De plus, lord Lyme n'apprécierait pas qu'il s'attaque à son protégé. La vision du beau petit cul serré dans un jean blanc arracha à Eddy un soupir nostalgique.
Quand il prit place à côté d'Albert, le garçon se recula comme si un serpent s'apprêtait à le piquer : charmant. Sans se démonter, Eddy lui demanda si son job lui plaisait. Après l'avoir dévisagé avec froideur, il répondit de mauvaise grâce :
« Ça me va.
— Je me félicite de notre collaboration, intervint lord Lyme. »
Il se souleva de son fauteuil pour tapoter la main de l'intéressé. Un timide sourire naquit sur les lèvres charnues. C'est moi qu'il a dans le pif, pensa Eddy. Ce rejet sans cause de sa personne le désarçonnait. D'habitude, la moindre de ses apparitions suscitait l'intérêt, voire l'enthousiasme.
« Une autre tasse de thé, Albert ? proposa-t-il, décidé à renverser la vapeur. »

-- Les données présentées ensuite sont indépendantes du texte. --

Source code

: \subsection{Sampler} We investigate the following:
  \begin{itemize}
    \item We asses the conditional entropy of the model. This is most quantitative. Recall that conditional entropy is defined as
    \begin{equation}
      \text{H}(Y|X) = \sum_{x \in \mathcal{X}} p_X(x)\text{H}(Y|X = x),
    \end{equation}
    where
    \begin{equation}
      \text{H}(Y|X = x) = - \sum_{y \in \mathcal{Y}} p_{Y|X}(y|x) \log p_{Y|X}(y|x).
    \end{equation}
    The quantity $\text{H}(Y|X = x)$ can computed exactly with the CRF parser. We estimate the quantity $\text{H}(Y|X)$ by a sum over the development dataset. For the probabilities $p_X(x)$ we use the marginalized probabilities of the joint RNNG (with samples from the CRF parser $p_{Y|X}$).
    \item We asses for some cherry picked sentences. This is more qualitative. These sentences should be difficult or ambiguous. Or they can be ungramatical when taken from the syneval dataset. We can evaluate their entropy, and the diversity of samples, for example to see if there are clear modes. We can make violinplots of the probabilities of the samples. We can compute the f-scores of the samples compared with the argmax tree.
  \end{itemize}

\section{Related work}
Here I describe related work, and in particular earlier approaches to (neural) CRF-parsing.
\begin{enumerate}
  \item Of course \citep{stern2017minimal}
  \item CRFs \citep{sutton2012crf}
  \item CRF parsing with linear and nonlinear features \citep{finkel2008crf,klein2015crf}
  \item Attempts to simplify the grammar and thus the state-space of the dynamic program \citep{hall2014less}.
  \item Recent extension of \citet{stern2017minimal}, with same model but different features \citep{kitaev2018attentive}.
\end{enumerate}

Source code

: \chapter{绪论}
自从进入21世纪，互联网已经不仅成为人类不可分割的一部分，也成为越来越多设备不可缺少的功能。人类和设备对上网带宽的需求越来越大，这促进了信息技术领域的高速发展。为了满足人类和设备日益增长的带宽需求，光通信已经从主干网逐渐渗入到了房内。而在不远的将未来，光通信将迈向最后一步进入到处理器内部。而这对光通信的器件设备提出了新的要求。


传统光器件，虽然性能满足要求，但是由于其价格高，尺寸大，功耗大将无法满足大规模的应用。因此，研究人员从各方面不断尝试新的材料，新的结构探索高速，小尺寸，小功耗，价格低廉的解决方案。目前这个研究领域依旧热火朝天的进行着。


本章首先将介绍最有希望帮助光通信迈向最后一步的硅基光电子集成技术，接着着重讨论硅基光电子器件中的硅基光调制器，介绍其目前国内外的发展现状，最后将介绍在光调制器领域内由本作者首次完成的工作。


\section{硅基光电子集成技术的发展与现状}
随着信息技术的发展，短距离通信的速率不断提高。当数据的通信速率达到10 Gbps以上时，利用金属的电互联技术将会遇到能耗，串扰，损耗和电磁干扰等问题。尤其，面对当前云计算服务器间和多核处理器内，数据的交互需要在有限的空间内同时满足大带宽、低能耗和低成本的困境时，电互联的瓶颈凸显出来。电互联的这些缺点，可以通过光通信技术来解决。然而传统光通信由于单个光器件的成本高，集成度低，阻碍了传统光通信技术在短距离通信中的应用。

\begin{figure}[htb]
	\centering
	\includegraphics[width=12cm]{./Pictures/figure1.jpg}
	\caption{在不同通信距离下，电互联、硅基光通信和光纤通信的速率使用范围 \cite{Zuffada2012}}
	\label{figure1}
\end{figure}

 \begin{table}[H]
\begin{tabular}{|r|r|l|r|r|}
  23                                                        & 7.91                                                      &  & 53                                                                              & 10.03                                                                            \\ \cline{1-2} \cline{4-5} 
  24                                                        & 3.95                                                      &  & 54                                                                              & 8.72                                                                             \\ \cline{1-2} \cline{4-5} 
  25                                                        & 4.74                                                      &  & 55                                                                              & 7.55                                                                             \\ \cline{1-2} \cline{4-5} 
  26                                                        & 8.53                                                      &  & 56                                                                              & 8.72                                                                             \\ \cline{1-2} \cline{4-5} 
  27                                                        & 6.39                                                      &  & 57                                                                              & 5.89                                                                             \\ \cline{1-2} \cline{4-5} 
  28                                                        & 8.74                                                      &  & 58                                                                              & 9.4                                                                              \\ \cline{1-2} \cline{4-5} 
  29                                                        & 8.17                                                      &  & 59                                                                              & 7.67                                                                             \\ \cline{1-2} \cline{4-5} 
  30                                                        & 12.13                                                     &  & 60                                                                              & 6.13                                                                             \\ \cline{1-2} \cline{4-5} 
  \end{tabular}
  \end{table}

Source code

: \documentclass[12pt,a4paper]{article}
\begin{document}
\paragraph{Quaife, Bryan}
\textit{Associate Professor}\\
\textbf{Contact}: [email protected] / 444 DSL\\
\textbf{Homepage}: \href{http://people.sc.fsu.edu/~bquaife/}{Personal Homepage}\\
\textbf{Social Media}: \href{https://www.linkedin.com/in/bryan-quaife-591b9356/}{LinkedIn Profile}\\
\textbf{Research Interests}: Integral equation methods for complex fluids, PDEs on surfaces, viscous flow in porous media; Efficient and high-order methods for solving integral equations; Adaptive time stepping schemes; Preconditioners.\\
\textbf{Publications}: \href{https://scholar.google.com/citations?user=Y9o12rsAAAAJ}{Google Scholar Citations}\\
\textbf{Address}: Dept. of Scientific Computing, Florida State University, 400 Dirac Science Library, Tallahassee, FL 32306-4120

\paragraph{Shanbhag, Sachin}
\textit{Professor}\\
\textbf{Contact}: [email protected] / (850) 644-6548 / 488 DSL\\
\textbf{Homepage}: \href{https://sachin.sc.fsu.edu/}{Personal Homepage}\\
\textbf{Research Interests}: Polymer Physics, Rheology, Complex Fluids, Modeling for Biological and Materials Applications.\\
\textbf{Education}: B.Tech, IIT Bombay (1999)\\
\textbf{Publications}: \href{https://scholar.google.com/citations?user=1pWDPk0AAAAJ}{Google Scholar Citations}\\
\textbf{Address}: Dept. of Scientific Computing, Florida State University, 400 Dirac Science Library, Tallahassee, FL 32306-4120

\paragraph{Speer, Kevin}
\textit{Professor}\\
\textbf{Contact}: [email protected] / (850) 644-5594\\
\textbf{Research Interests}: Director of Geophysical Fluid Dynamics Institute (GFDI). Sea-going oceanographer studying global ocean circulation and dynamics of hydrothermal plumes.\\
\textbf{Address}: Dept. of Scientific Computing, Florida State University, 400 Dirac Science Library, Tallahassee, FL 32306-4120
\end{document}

L'autre feignit de ne pas avoir entendu. Eddy s'attendait à une réaction de lord Lyme, pointilleux sur le chapitre de la politesse, mais rien. Il ne semblait même pas s'apercevoir de la tension entre les deux hommes : un autre motif d'interrogation pour Eddy.
Il y réfléchissait encore alors que les ronflements de Lilian emplissaient la chambre. Le bougre s'était endormi sitôt sucé, laissant Eddy sur sa faim. Il le prit par l'épaule pour le faire pivoter sur la gauche et dirigea sa queue entre les fesses de son ami. Lilian remua un peu, mais ne s'éveilla pas. Tout en effectuant de petits mouvements, Eddy songeait combien il serait bon d'enculer le chouchou de son grand-père. Vu l'hostilité du jeune homme à son égard, ce n'était pas pour demain. Était-il seulement gay ? Eddy aimait les défis et Albert piquait sa curiosité. Albert. Ce nom lui paraissait familier. L'une de ses éphémères conquêtes devait le porter, ou un collègue de travail. Il amplifia son va et vient et jouit avec à l'esprit un mystérieux garçon brun en chemise jaune.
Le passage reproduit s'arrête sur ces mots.